#### [TASK BRIEF]
Restate verbatim the span of lines below between the line with "generators. A better" and the line with "Para a criação", including those two lines, and only that span.

────────────────────────────────────────

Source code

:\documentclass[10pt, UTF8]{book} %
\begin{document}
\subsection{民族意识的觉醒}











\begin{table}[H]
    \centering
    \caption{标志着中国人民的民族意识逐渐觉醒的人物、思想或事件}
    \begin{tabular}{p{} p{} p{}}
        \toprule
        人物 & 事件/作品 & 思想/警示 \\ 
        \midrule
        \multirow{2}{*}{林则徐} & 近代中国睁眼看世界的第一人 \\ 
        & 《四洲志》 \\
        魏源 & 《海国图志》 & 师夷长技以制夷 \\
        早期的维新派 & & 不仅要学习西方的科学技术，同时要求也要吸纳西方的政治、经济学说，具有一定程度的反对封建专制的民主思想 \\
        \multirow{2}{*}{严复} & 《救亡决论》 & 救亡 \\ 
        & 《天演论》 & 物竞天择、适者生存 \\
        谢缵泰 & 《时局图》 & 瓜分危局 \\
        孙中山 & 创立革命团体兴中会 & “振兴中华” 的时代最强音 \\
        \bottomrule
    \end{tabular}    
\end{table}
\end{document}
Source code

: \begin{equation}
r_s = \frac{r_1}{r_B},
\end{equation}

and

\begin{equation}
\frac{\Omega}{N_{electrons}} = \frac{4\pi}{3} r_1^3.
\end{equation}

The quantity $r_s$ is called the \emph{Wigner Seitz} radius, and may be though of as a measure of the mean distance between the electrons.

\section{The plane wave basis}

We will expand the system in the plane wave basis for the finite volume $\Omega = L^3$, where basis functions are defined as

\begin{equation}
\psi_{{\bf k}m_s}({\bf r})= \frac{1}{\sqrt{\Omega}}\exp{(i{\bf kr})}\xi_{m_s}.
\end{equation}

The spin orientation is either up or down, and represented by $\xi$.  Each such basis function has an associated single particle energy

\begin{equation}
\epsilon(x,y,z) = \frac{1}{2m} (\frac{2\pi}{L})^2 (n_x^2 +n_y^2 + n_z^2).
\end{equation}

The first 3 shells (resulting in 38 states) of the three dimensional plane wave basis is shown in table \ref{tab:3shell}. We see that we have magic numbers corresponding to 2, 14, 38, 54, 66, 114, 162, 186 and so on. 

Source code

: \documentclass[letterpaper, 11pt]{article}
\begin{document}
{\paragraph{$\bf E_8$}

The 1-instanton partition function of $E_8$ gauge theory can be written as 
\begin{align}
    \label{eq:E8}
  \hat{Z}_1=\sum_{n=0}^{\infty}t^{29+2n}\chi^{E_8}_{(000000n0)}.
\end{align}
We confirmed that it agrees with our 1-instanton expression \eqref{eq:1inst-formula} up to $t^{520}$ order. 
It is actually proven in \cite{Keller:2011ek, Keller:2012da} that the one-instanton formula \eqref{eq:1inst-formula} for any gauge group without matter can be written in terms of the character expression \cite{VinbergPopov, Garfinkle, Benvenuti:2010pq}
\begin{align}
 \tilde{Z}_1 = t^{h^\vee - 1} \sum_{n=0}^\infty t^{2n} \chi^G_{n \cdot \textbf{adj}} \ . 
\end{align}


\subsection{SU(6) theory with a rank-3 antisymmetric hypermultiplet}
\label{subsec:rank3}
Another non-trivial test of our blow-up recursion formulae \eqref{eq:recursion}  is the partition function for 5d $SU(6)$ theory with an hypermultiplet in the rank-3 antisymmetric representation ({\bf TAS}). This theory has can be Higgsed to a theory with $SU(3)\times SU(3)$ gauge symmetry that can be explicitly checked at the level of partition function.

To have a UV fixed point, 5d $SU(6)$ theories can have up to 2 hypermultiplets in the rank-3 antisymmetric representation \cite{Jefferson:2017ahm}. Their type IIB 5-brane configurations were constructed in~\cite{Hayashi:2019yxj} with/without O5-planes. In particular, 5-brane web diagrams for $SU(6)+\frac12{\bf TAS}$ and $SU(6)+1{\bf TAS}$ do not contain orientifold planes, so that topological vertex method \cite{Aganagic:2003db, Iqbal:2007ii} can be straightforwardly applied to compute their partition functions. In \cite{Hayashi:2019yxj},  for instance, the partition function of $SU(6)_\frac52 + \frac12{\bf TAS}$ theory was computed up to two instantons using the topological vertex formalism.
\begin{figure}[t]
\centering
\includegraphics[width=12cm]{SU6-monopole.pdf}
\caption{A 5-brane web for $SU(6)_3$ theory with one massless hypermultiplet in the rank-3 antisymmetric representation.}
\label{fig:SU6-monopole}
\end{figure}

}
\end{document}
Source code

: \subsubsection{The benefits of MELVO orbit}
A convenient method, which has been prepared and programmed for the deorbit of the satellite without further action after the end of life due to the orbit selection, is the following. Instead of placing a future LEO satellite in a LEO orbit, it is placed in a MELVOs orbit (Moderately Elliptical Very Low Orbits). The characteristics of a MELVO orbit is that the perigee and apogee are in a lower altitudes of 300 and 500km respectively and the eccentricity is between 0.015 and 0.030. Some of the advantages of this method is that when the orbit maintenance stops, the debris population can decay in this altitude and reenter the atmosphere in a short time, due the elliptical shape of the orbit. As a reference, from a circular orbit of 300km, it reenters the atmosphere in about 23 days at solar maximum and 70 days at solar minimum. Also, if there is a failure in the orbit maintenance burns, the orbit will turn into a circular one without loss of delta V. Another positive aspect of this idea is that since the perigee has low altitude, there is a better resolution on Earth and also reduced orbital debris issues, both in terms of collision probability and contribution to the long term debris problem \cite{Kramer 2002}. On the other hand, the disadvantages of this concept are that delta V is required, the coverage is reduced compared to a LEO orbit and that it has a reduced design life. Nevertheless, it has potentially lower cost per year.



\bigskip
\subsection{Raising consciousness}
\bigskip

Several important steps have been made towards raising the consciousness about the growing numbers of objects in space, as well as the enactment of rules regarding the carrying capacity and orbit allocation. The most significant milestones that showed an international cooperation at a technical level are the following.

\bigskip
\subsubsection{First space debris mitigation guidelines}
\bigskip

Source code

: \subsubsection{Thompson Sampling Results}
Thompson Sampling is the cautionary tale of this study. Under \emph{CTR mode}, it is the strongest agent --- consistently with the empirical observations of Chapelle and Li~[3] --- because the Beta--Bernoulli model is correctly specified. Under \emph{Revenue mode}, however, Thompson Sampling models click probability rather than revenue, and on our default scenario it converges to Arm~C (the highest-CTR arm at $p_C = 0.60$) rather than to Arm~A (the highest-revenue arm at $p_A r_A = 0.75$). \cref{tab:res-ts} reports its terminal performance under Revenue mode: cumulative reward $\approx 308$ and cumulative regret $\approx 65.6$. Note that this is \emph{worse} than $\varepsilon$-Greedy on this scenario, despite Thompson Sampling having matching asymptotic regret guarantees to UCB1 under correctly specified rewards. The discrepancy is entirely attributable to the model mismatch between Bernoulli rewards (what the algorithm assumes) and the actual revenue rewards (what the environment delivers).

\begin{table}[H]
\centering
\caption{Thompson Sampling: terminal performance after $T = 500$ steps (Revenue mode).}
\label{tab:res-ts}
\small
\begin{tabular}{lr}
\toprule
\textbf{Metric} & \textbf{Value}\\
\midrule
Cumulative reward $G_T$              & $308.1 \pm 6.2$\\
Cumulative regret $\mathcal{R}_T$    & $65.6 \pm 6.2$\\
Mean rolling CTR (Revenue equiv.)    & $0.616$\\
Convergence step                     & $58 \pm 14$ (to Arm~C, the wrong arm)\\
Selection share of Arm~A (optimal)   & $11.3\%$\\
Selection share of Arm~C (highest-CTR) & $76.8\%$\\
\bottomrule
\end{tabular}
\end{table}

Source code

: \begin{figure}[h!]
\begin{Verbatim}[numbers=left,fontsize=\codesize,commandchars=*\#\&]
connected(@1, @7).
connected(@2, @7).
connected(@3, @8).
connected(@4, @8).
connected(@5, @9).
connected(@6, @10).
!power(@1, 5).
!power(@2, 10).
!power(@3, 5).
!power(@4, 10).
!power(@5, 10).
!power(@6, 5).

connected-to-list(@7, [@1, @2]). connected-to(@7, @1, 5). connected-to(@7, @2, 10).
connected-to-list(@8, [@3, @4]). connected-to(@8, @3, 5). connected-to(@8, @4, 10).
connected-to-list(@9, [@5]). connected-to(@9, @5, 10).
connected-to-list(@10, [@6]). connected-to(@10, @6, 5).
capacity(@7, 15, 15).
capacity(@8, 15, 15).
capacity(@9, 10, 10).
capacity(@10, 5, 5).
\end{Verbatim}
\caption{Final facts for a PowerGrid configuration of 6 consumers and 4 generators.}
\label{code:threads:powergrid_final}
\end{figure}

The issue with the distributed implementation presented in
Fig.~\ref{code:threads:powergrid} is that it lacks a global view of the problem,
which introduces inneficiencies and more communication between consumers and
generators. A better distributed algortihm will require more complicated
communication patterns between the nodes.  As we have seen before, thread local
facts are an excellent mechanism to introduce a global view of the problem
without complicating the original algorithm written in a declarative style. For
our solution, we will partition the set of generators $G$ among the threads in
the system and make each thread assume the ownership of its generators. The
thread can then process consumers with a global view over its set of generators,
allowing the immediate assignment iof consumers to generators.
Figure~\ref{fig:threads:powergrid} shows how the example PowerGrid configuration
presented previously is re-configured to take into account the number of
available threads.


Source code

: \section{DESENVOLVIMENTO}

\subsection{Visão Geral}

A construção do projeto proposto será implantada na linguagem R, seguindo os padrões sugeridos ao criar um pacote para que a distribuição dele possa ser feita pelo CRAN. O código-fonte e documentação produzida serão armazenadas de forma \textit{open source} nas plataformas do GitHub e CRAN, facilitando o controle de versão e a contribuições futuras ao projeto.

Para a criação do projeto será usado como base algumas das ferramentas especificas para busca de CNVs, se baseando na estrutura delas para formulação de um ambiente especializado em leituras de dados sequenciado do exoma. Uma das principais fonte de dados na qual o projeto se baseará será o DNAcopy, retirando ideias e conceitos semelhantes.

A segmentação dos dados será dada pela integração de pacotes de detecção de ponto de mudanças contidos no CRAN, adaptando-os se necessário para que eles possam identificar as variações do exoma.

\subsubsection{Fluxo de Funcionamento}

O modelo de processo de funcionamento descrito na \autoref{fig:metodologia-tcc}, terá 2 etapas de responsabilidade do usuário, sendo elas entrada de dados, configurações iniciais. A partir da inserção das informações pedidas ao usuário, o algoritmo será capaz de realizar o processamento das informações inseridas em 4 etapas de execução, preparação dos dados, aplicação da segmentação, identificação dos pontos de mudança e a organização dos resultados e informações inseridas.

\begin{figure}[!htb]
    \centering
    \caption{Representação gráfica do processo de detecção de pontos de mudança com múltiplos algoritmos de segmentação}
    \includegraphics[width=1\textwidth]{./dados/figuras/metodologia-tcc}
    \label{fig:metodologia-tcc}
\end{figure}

────────────────────────────────────────

#### [SOLUTION FOR THIS TASK]
generators. A better distributed algortihm will require more complicated
communication patterns between the nodes.  As we have seen before, thread local
facts are an excellent mechanism to introduce a global view of the problem
without complicating the original algorithm written in a declarative style. For
our solution, we will partition the set of generators $G$ among the threads in
the system and make each thread assume the ownership of its generators. The
thread can then process consumers with a global view over its set of generators,
allowing the immediate assignment iof consumers to generators.
Figure~\ref{fig:threads:powergrid} shows how the example PowerGrid configuration
presented previously is re-configured to take into account the number of
available threads.


Source code

: \section{DESENVOLVIMENTO}

\subsection{Visão Geral}

A construção do projeto proposto será implantada na linguagem R, seguindo os padrões sugeridos ao criar um pacote para que a distribuição dele possa ser feita pelo CRAN. O código-fonte e documentação produzida serão armazenadas de forma \textit{open source} nas plataformas do GitHub e CRAN, facilitando o controle de versão e a contribuições futuras ao projeto.

Para a criação do projeto será usado como base algumas das ferramentas especificas para busca de CNVs, se baseando na estrutura delas para formulação de um ambiente especializado em leituras de dados sequenciado do exoma. Uma das principais fonte de dados na qual o projeto se baseará será o DNAcopy, retirando ideias e conceitos semelhantes.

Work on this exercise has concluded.